Bobby Solo, 80 anni portati con una gagliardia unica, fa di tutto durante la giornata, persino il meccanico di precisione. Disturbiamo sempre volentieri questo magnifico ottuagenario perché ha una carica speciale, la stessa del 1964 quando una lacrima scendeva sul suo viso di 18enne timido («e un po’ imbranato», aggiunge lui). Roberto Satti, suo vero nome, dai banchi della seconda liceo classico era atterrato quell’anno sul palco del Festival di Sanremo e, visto che l’emozione non ha voce, la perse completamente: apriva bocca e non usciva nulla. Così fu costretto a esibirsi in playback e venne squalificato.

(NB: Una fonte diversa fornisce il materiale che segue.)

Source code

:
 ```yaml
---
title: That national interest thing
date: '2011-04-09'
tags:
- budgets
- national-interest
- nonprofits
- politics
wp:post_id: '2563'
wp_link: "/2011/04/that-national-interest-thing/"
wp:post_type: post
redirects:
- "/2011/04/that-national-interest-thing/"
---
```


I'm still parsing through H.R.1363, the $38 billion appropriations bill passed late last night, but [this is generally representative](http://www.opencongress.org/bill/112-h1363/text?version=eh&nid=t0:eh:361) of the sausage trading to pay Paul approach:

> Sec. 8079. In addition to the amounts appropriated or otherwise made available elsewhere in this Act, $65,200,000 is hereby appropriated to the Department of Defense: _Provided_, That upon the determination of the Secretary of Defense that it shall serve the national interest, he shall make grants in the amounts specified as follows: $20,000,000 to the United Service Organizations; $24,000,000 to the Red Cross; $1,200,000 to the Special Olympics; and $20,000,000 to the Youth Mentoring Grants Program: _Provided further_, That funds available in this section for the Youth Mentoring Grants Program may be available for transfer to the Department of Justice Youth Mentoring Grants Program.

Vinse Gigliola Cinquetti, ma Una lacrima sul viso vendette due milioni di copie: così nacque la leggenda di Bobby Solo che, al telefono, ci richiama attaccando Are you lonesome tonight, hit del suo idolo: Elvis Presley.

Come è andata questa estate da fresco 80enne? Lo ammetta, lei piace ancora.

«E perché dovrei essere un falso modesto? Ho fatto 36 serate con 4-5000 persone che mi ascoltavano e ballavano per tutte le due ore del concerto».

E quando attacca Una lacrima sul viso, il suo inevitabile marchio di fabbrica? Non si è stufato di cantarla?